And Mitia played. The candles were lighted, he rested for half an hour, drank tea and there! Anton Egoritsch lovingly put his arm around him again and said:
“Well, Mitenka, won’t you try this twenty-first exercise? What is it like?—Well? What is the good of wasting time?”
Mitia never refused, because Anton Egoritsch never ordered or compelled him to work. The old man would always ask with a caress or a joke and look affectionately into his eyes. Yet he crushed the child, ground him down with his zealous care and eternal supervision. And Mitia practised and practised. His progress was a surprise to the Conservatory. They found it extraordinary, unnatural. It did not occur to them that Mitia’s violin and bow were never out of his hands from seven in the morning till twelve at night, except when walking to the Conservatory or when eating his breakfast or his dinner. It never occurred to them that this wonderful progress was poisoning the life of this child, and was gradually producing a hatred in him of the very instrument for which he had such a calling. Least of all did his father suspect it. His fanatical devotion to the future greatness of the Spiridonoffs blinded him to all else. The apathy, the languor, expressed in the boy’s face when he took up the violin and placed himself before the low music-stand, were ignored by him. He was impervious to the looks of envy that Mitia, while practising the everlasting exercises, would cast through the open door into the next room, where his little sisters were playing. He would not notice how the boy, unknown to himself, would stop in the midst of a trill and stand idly, lost in thought. The father did not perceive that the boy was fading away and becoming silent, indolent, and morose. Anton Egoritsch beheld only the future, and would see and admit nothing in the present that did not tend toward the realization of his dream. The fulfilment of his ambition did not seem far distant now that the whole city was discussing his son’s genius. He mused: “The Grand Concert! Mitenka will surprise them. They’ll invite him to their fine houses, and bestow presents on him. He will give his own concerts, and then, with Heaven’s help, he will go abroad and astound the world.”

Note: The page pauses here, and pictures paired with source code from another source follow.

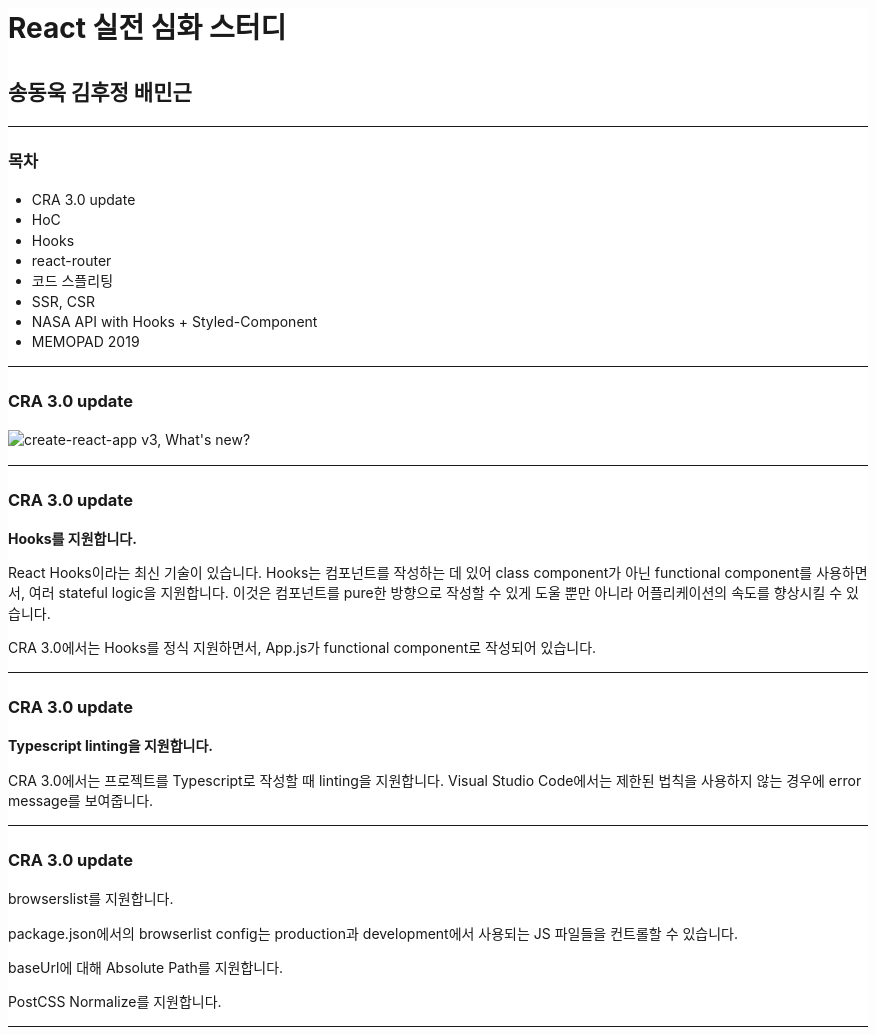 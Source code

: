 # React 실전 심화 스터디

## 송동욱 김후정 배민근

---

### 목차

- CRA 3.0 update
- HoC
- Hooks
- react-router
- 코드 스플리팅
- SSR, CSR
- NASA API with Hooks + Styled-Component
- MEMOPAD 2019

---

### CRA 3.0 update

![create-react-app v3, What's new?](https://scotch-res.cloudinary.com/image/upload/w_1000,q_auto:good,f_auto/v1556557861/pqxre3spr1nd6mc5tzjb.jpg)

---
### CRA 3.0 update
**Hooks를 지원합니다.**

React Hooks이라는 최신 기술이 있습니다. Hooks는 컴포넌트를 작성하는 데 있어 class component가 아닌 functional component를 사용하면서, 여러 stateful logic을 지원합니다. 이것은 컴포넌트를 pure한 방향으로 작성할 수 있게 도울 뿐만 아니라 어플리케이션의 속도를 향상시킬 수 있습니다.

 CRA 3.0에서는 Hooks를 정식 지원하면서, App.js가 functional component로 작성되어 있습니다.

---
### CRA 3.0 update
**Typescript linting을 지원합니다.**

CRA 3.0에서는 프로젝트를 Typescript로 작성할 때 linting을 지원합니다. Visual Studio Code에서는 제한된 법칙을 사용하지 않는 경우에 error message를 보여줍니다.

---
### CRA 3.0 update
browserslist를 지원합니다.

package.json에서의 browserlist config는 production과 development에서 사용되는 JS 파일들을 컨트롤할 수 있습니다.

baseUrl에 대해 Absolute Path를 지원합니다.

PostCSS Normalize를 지원합니다.

---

After his other classes Mitia had a lesson with Onkel. Onkel praised him for yesterday’s performance, but added impressively: “You must not fail at the Grand Concert. You must work hard for it.”
When Anton Egoritsch returned from the office, where he had succeeded in obtaining the extra money, he called at the Conservatory for Mitia. Onkel repeated to him: “He must work much and earnestly.” These words caused Anton Egoritsch to double his watchfulness. Hardly had Mitia finished his dinner that day when the violin was gently pushed into his hands. Anton Egoritsch encouraged him to work by giving him cakes and sweets, producing them from time to time from his pocket. By every art he could devise he prolonged the child’s practising till one o’clock in the morning. Then he undressed him, put him to bed, and softly left the room. Mitia buried his face in the pillow, and burst into tears from sheer fatigue and weariness of spirit. That Grand Concert, which the imagination of Anton Egoritsch painted in such glowing colors, in the child’s mind loomed forth as something gloomy, hateful, disgusting.
The Grand Concert was to take place on Saturday. On Friday morning Anton Egoritsch was up at five o’clock instead of six, and bustling around. He dressed in an absent-minded sort of way, putting on his clothes in a totally different order than that to which he had been accustomed for fifty years of his life. First came his vest, then his trousers, and dressing gown. He splashed the wall badly while washing, and used the sheet instead of the towel, although the towel hung close to his hand. He woke Arina without the slightest ceremony. He just tore the rags off her, and the cold made her promptly leap out of bed.
“Milk,” he ordered curtly, and went to Mitia’s room to light the fire. At a quarter past six Mitia stood ready before the music-stand. His face, habitually serene and sweet, was dark and angry. He did not look at his father, and complied with all his requests in a mechanical manner.
“Mitenka, darling,” rang in his ear the tender, wearying voice of Anton Egoritsch. “Mitenka, my little dove, work on. The day after to-morrow you shall sleep long, but to-day and to-morrow you must work, my dear heart. Onkel is going to have a rehearsal to-day, and you must do your very best.”
Mitia fixed his eyes on the music with an effort. They felt like closing all the while. Never had he so longed to return to his warm bed as this morning. But on he played in order not to hear his father’s persistent entreaties. He did not understand why, but every time the pleading “Mitenka darling” struck his ear he shuddered from head to foot, and his heart beat as if in fright. He played badly, out of time, out of tune, slurred notes, still on he went unceasingly, only to avoid that endlessly repeated “Mitenka, little love, little darling. Mr. Onkel said—”
Anton Egoritsch did not go to his office. He sent Arina with a note excusing himself on the plea of illness. How could he think of his work to-day, when the rehearsal, so to say, of the fame of the Spiridonoffs, was to take place? He had no doubt of Onkel’s complete satisfaction, but he could not endure the thought of Mitia mounting the last steps to glory except in his presence. Mitia played until the time came for the omelet. The dish was nauseating to him to-day. All that caused his isolation, all that was connected with to-morrow’s event, all that deprived him of sleep, rest, childhood’s play, childhood’s freedom, fresh air, sunshine—Anton Egoritsch, the violin, Onkel, the omelet—the whole combination seemed to him strange and antagonistic, and he would gladly have run away from it all. Anton Egoritsch muffled him up and conducted him to the Conservatory, but this time he did not leave him there alone. He asked Onkel’s permission to remain in the class during the rehearsal.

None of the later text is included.